(PROVIDED ENTRIES)
▼
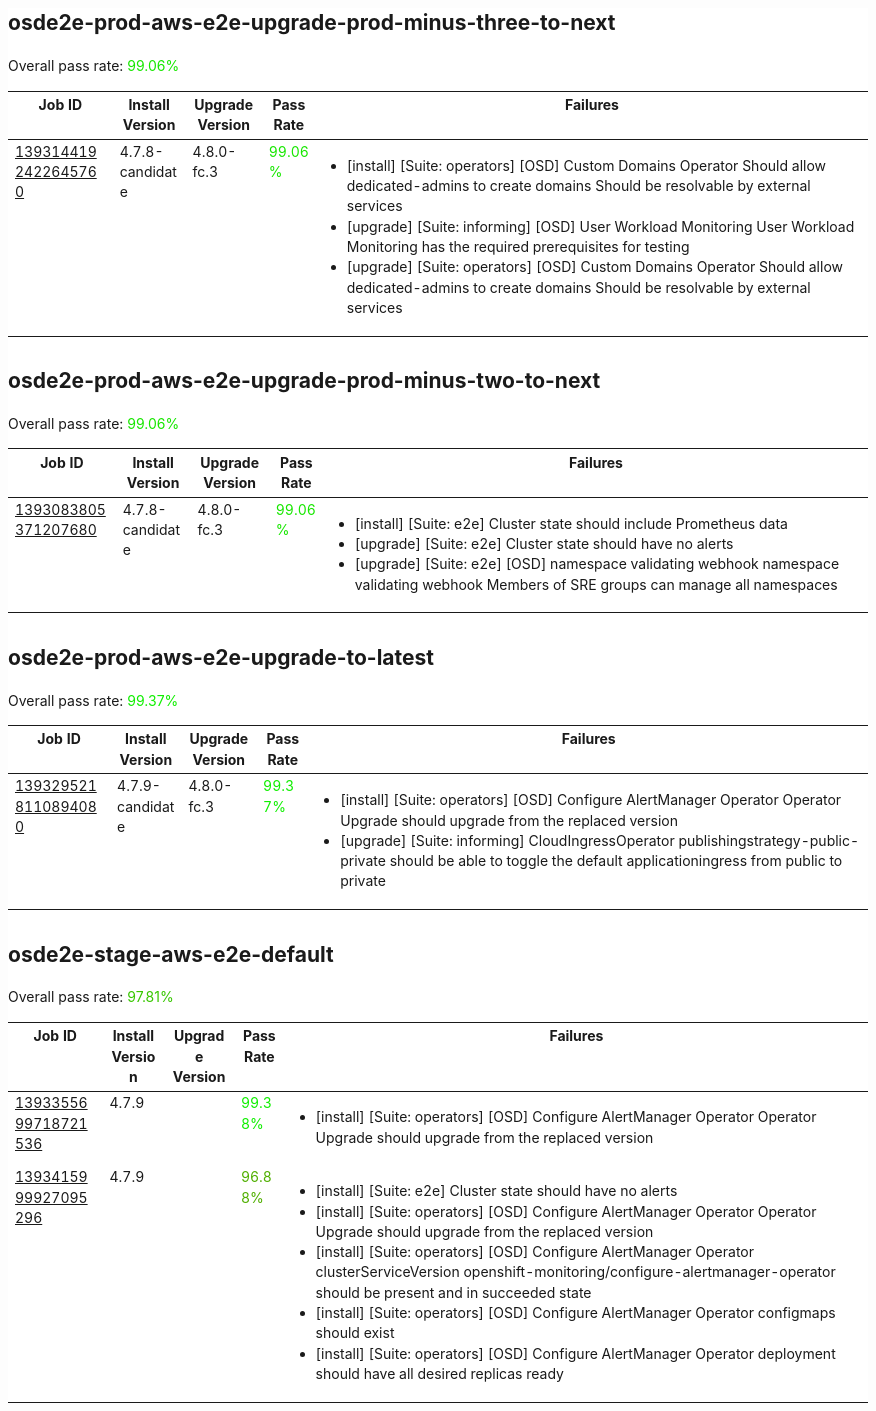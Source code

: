 

## osde2e-prod-aws-e2e-upgrade-prod-minus-three-to-next

Overall pass rate: <span style="color:#18e700;">99.06%</span>

| Job ID | Install Version | Upgrade Version | Pass Rate | Failures |
|--------|-----------------|-----------------|-----------|----------|
[1393144192422645760](https://prow.ci.openshift.org/view/gs/origin-ci-test/logs/osde2e-prod-aws-e2e-upgrade-prod-minus-three-to-next/1393144192422645760) | 4.7.8-candidate | 4.8.0-fc.3 | <span style="color:#18e700;">99.06%</span>|<ul><li>[install] [Suite: operators] [OSD] Custom Domains Operator Should allow dedicated-admins to create domains Should be resolvable by external services</li><li>[upgrade] [Suite: informing] [OSD] User Workload Monitoring User Workload Monitoring has the required prerequisites for testing</li><li>[upgrade] [Suite: operators] [OSD] Custom Domains Operator Should allow dedicated-admins to create domains Should be resolvable by external services</li></ul>



## osde2e-prod-aws-e2e-upgrade-prod-minus-two-to-next

Overall pass rate: <span style="color:#18e700;">99.06%</span>

| Job ID | Install Version | Upgrade Version | Pass Rate | Failures |
|--------|-----------------|-----------------|-----------|----------|
[1393083805371207680](https://prow.ci.openshift.org/view/gs/origin-ci-test/logs/osde2e-prod-aws-e2e-upgrade-prod-minus-two-to-next/1393083805371207680) | 4.7.8-candidate | 4.8.0-fc.3 | <span style="color:#18e700;">99.06%</span>|<ul><li>[install] [Suite: e2e] Cluster state should include Prometheus data</li><li>[upgrade] [Suite: e2e] Cluster state should have no alerts</li><li>[upgrade] [Suite: e2e] [OSD] namespace validating webhook namespace validating webhook Members of SRE groups can manage all namespaces</li></ul>



## osde2e-prod-aws-e2e-upgrade-to-latest

Overall pass rate: <span style="color:#10ef00;">99.37%</span>

| Job ID | Install Version | Upgrade Version | Pass Rate | Failures |
|--------|-----------------|-----------------|-----------|----------|
[1393295218110894080](https://prow.ci.openshift.org/view/gs/origin-ci-test/logs/osde2e-prod-aws-e2e-upgrade-to-latest/1393295218110894080) | 4.7.9-candidate | 4.8.0-fc.3 | <span style="color:#10ef00;">99.37%</span>|<ul><li>[install] [Suite: operators] [OSD] Configure AlertManager Operator Operator Upgrade should upgrade from the replaced version</li><li>[upgrade] [Suite: informing] CloudIngressOperator publishingstrategy-public-private should be able to toggle the default applicationingress from public to private</li></ul>



## osde2e-stage-aws-e2e-default

Overall pass rate: <span style="color:#38c700;">97.81%</span>

| Job ID | Install Version | Upgrade Version | Pass Rate | Failures |
|--------|-----------------|-----------------|-----------|----------|
[1393355699718721536](https://prow.ci.openshift.org/view/gs/origin-ci-test/logs/osde2e-stage-aws-e2e-default/1393355699718721536) | 4.7.9 |  | <span style="color:#10ef00;">99.38%</span>|<ul><li>[install] [Suite: operators] [OSD] Configure AlertManager Operator Operator Upgrade should upgrade from the replaced version</li></ul>
[1393415999927095296](https://prow.ci.openshift.org/view/gs/origin-ci-test/logs/osde2e-stage-aws-e2e-default/1393415999927095296) | 4.7.9 |  | <span style="color:#50af00;">96.88%</span>|<ul><li>[install] [Suite: e2e] Cluster state should have no alerts</li><li>[install] [Suite: operators] [OSD] Configure AlertManager Operator Operator Upgrade should upgrade from the replaced version</li><li>[install] [Suite: operators] [OSD] Configure AlertManager Operator clusterServiceVersion openshift-monitoring/configure-alertmanager-operator should be present and in succeeded state</li><li>[install] [Suite: operators] [OSD] Configure AlertManager Operator configmaps should exist</li><li>[install] [Suite: operators] [OSD] Configure AlertManager Operator deployment should have all desired replicas ready</li></ul>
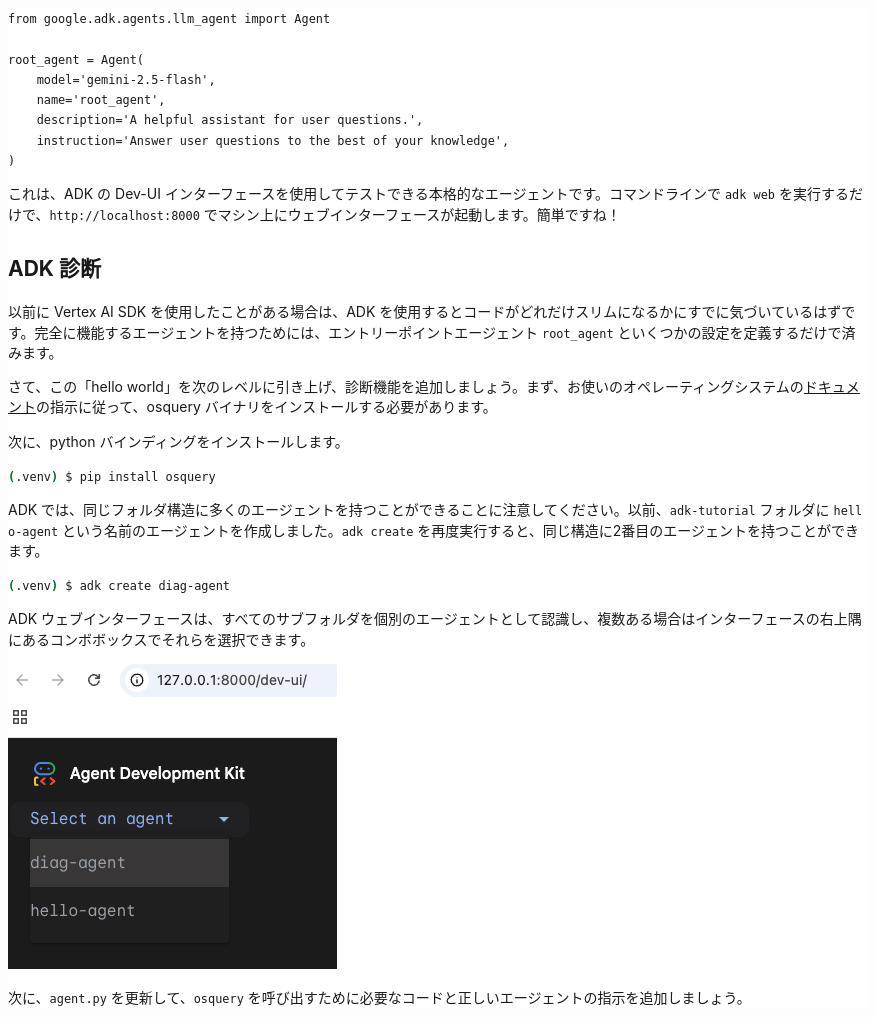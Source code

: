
 ```
from google.adk.agents.llm_agent import Agent

root_agent = Agent(
    model='gemini-2.5-flash',
    name='root_agent',
    description='A helpful assistant for user questions.',
    instruction='Answer user questions to the best of your knowledge',
)
```

これは、ADK の Dev-UI インターフェースを使用してテストできる本格的なエージェントです。コマンドラインで `adk web` を実行するだけで、`http://localhost:8000` でマシン上にウェブインターフェースが起動します。簡単ですね！

## ADK 診断

以前に Vertex AI SDK を使用したことがある場合は、ADK を使用するとコードがどれだけスリムになるかにすでに気づいているはずです。完全に機能するエージェントを持つためには、エントリーポイントエージェント `root_agent` といくつかの設定を定義するだけで済みます。

さて、この「hello world」を次のレベルに引き上げ、診断機能を追加しましょう。まず、お使いのオペレーティングシステムの[ドキュメント](https://osquery.readthedocs.io/en/stable/)の指示に従って、osquery バイナリをインストールする必要があります。

次に、python バインディングをインストールします。

```sh
(.venv) $ pip install osquery
```

ADK では、同じフォルダ構造に多くのエージェントを持つことができることに注意してください。以前、`adk-tutorial` フォルダに `hello-agent` という名前のエージェントを作成しました。`adk create` を再度実行すると、同じ構造に2番目のエージェントを持つことができます。

```sh
(.venv) $ adk create diag-agent
```

ADK ウェブインターフェースは、すべてのサブフォルダを個別のエージェントとして認識し、複数ある場合はインターフェースの右上隅にあるコンボボックスでそれらを選択できます。

![agent selection combo](image.png)

次に、`agent.py` を更新して、`osquery` を呼び出すために必要なコードと正しいエージェントの指示を追加しましょう。
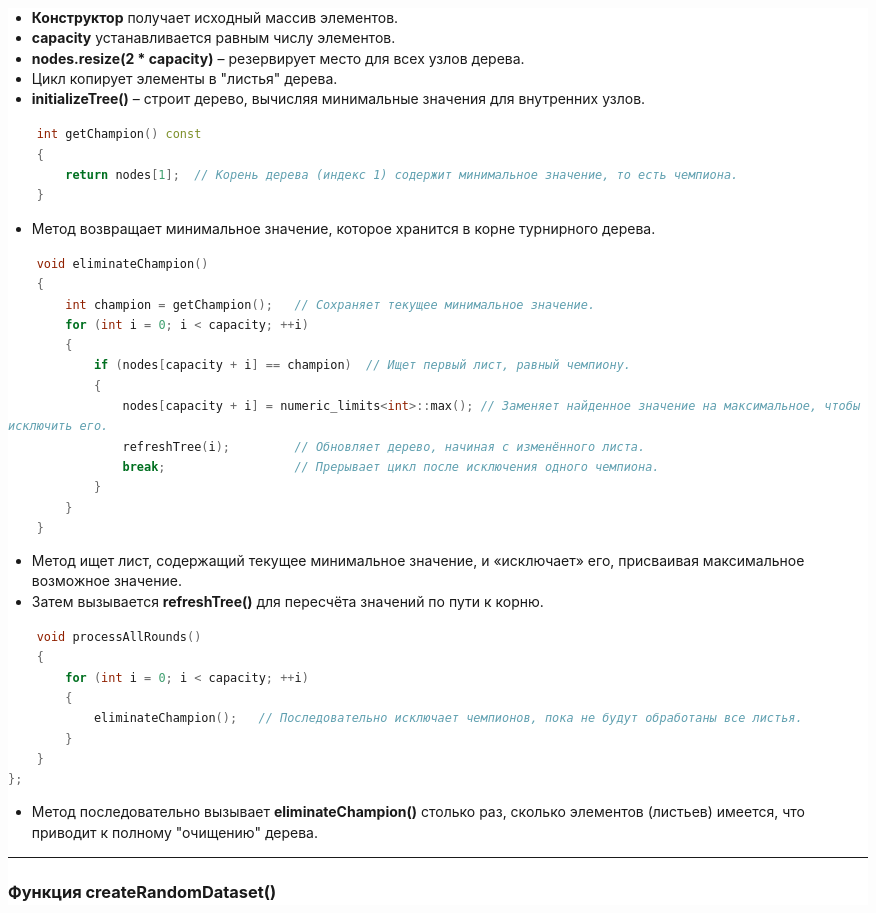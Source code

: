 - **Конструктор** получает исходный массив элементов.
- **capacity** устанавливается равным числу элементов.
- **nodes.resize(2 * capacity)** – резервирует место для всех узлов дерева.
- Цикл копирует элементы в "листья" дерева.
- **initializeTree()** – строит дерево, вычисляя минимальные значения для внутренних узлов.

```cpp
    int getChampion() const
    {
        return nodes[1];  // Корень дерева (индекс 1) содержит минимальное значение, то есть чемпиона.
    }
```

- Метод возвращает минимальное значение, которое хранится в корне турнирного дерева.

```cpp
    void eliminateChampion()
    {
        int champion = getChampion();   // Сохраняет текущее минимальное значение.
        for (int i = 0; i < capacity; ++i)
        {
            if (nodes[capacity + i] == champion)  // Ищет первый лист, равный чемпиону.
            {
                nodes[capacity + i] = numeric_limits<int>::max(); // Заменяет найденное значение на максимальное, чтобы исключить его.
                refreshTree(i);         // Обновляет дерево, начиная с изменённого листа.
                break;                  // Прерывает цикл после исключения одного чемпиона.
            }
        }
    }
```

- Метод ищет лист, содержащий текущее минимальное значение, и «исключает» его, присваивая максимальное возможное значение.
- Затем вызывается **refreshTree()** для пересчёта значений по пути к корню.

```cpp
    void processAllRounds()
    {
        for (int i = 0; i < capacity; ++i)
        {
            eliminateChampion();   // Последовательно исключает чемпионов, пока не будут обработаны все листья.
        }
    }
};
```

- Метод последовательно вызывает **eliminateChampion()** столько раз, сколько элементов (листьев) имеется, что приводит к полному "очищению" дерева.

---

### Функция createRandomDataset()
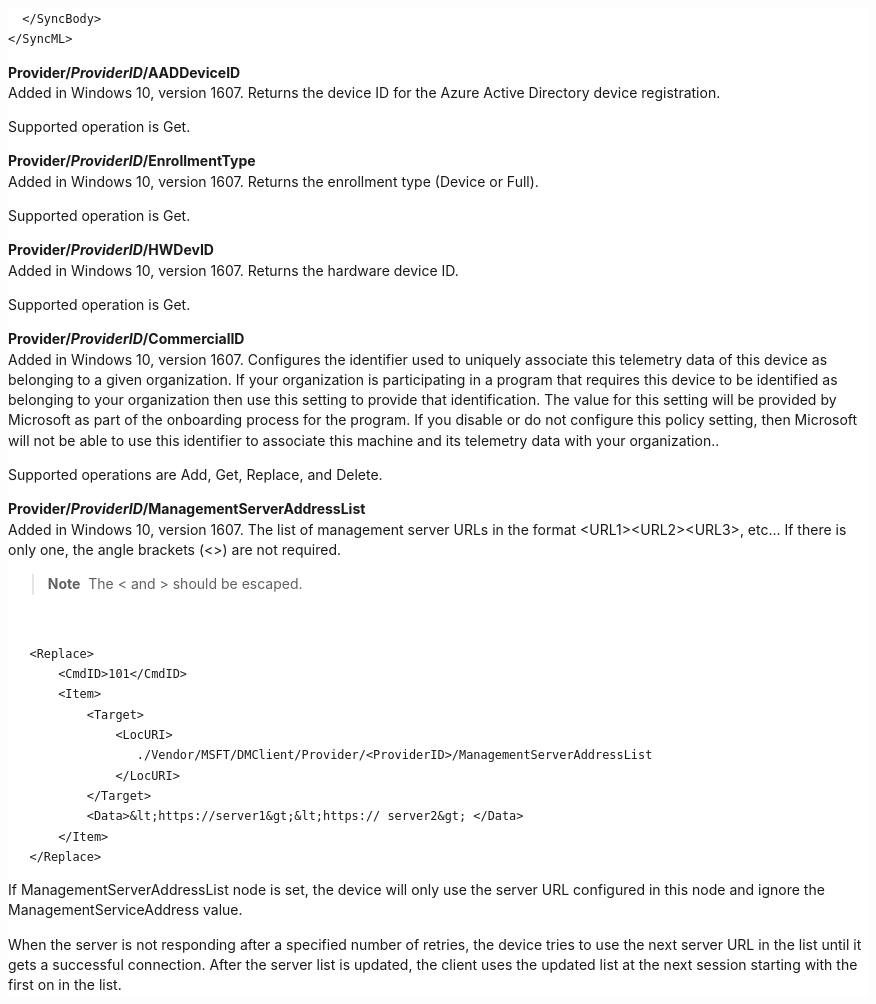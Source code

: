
 ``` syntax
  </SyncBody>
</SyncML>
```

<a href="" id="provider-providerid-aaddeviceid"></a>**Provider/*ProviderID*/AADDeviceID**  
Added in Windows 10, version 1607. Returns the device ID for the Azure Active Directory device registration.

Supported operation is Get.

<a href="" id="provider-providerid-enrollmenttype"></a>**Provider/*ProviderID*/EnrollmentType**  
Added in Windows 10, version 1607. Returns the enrollment type (Device or Full).

Supported operation is Get.

<a href="" id="provider-providerid-hwdevid"></a>**Provider/*ProviderID*/HWDevID**  
Added in Windows 10, version 1607. Returns the hardware device ID.

Supported operation is Get.

<a href="" id="provider-providerid-commercialid"></a>**Provider/*ProviderID*/CommercialID**  
Added in Windows 10, version 1607. Configures the identifier used to uniquely associate this telemetry data of this device as belonging to a given organization. If your organization is participating in a program that requires this device to be identified as belonging to your organization then use this setting to provide that identification. The value for this setting will be provided by Microsoft as part of the onboarding process for the program. If you disable or do not configure this policy setting, then Microsoft will not be able to use this identifier to associate this machine and its telemetry data with your organization..

Supported operations are Add, Get, Replace, and Delete.

<a href="" id="provider-providerid-managementserveraddresslist"></a>**Provider/*ProviderID*/ManagementServerAddressList**  
Added in Windows 10, version 1607. The list of management server URLs in the format &lt;URL1&gt;&lt;URL2&gt;&lt;URL3&gt;, etc... If there is only one, the angle brackets (&lt;&gt;) are not required.

> **Note**  The &lt; and &gt; should be escaped.

 

``` syntax
   <Replace>
       <CmdID>101</CmdID>
       <Item>
           <Target>
               <LocURI>
                  ./Vendor/MSFT/DMClient/Provider/<ProviderID>/ManagementServerAddressList
               </LocURI>
           </Target>
           <Data>&lt;https://server1&gt;&lt;https:// server2&gt; </Data>
       </Item>
   </Replace>
```

If ManagementServerAddressList node is set, the device will only use the server URL configured in this node and ignore the ManagementServiceAddress value.

When the server is not responding after a specified number of retries, the device tries to use the next server URL in the list until it gets a successful connection. After the server list is updated, the client uses the updated list at the next session starting with the first on in the list.
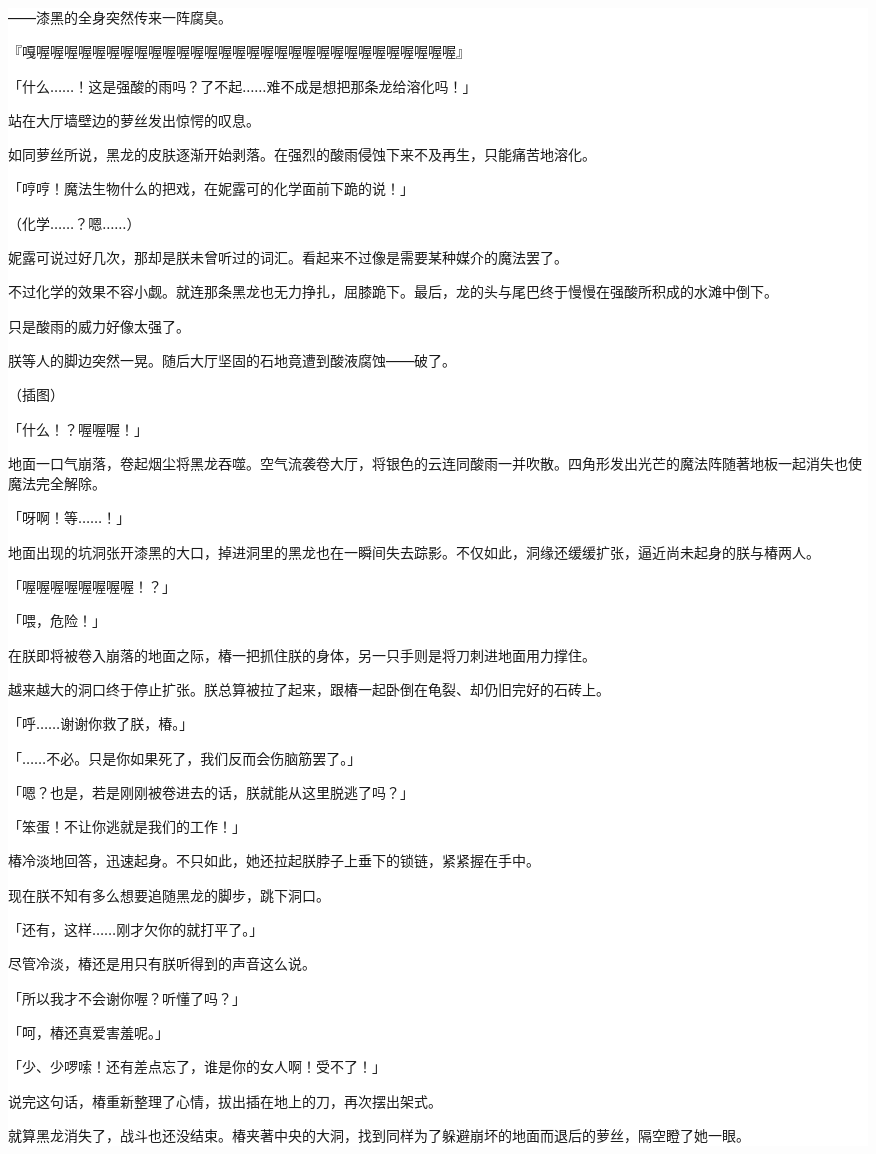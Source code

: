 ——漆黑的全身突然传来一阵腐臭。

『嘎喔喔喔喔喔喔喔喔喔喔喔喔喔喔喔喔喔喔喔喔喔喔喔喔喔喔喔喔喔喔』

「什么……！这是强酸的雨吗？了不起……难不成是想把那条龙给溶化吗！」

站在大厅墙壁边的萝丝发出惊愕的叹息。

如同萝丝所说，黑龙的皮肤逐渐开始剥落。在强烈的酸雨侵蚀下来不及再生，只能痛苦地溶化。

「哼哼！魔法生物什么的把戏，在妮露可的化学面前下跪的说！」

（化学……？嗯……）

妮露可说过好几次，那却是朕未曾听过的词汇。看起来不过像是需要某种媒介的魔法罢了。

不过化学的效果不容小觑。就连那条黑龙也无力挣扎，屈膝跪下。最后，龙的头与尾巴终于慢慢在强酸所积成的水滩中倒下。

只是酸雨的威力好像太强了。

朕等人的脚边突然一晃。随后大厅坚固的石地竟遭到酸液腐蚀——破了。

（插图）

「什么！？喔喔喔！」

地面一口气崩落，卷起烟尘将黑龙吞噬。空气流袭卷大厅，将银色的云连同酸雨一并吹散。四角形发出光芒的魔法阵随著地板一起消失也使魔法完全解除。

「呀啊！等……！」

地面出现的坑洞张开漆黑的大口，掉进洞里的黑龙也在一瞬间失去踪影。不仅如此，洞缘还缓缓扩张，逼近尚未起身的朕与椿两人。

「喔喔喔喔喔喔喔喔！？」

「喂，危险！」

在朕即将被卷入崩落的地面之际，椿一把抓住朕的身体，另一只手则是将刀刺进地面用力撑住。

越来越大的洞口终于停止扩张。朕总算被拉了起来，跟椿一起卧倒在龟裂、却仍旧完好的石砖上。

「呼……谢谢你救了朕，椿。」

「……不必。只是你如果死了，我们反而会伤脑筋罢了。」

「嗯？也是，若是刚刚被卷进去的话，朕就能从这里脱逃了吗？」

「笨蛋！不让你逃就是我们的工作！」

椿冷淡地回答，迅速起身。不只如此，她还拉起朕脖子上垂下的锁链，紧紧握在手中。

现在朕不知有多么想要追随黑龙的脚步，跳下洞口。

「还有，这样……刚才欠你的就打平了。」

尽管冷淡，椿还是用只有朕听得到的声音这么说。

「所以我才不会谢你喔？听懂了吗？」

「呵，椿还真爱害羞呢。」

「少、少啰嗦！还有差点忘了，谁是你的女人啊！受不了！」

说完这句话，椿重新整理了心情，拔出插在地上的刀，再次摆出架式。

就算黑龙消失了，战斗也还没结束。椿夹著中央的大洞，找到同样为了躲避崩坏的地面而退后的萝丝，隔空瞪了她一眼。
▲
(YOUR OBJECTIVE) Find and count the lines of the data that include the string "текущее", and report that figure by itself.

(YOUR RESPONSE) 2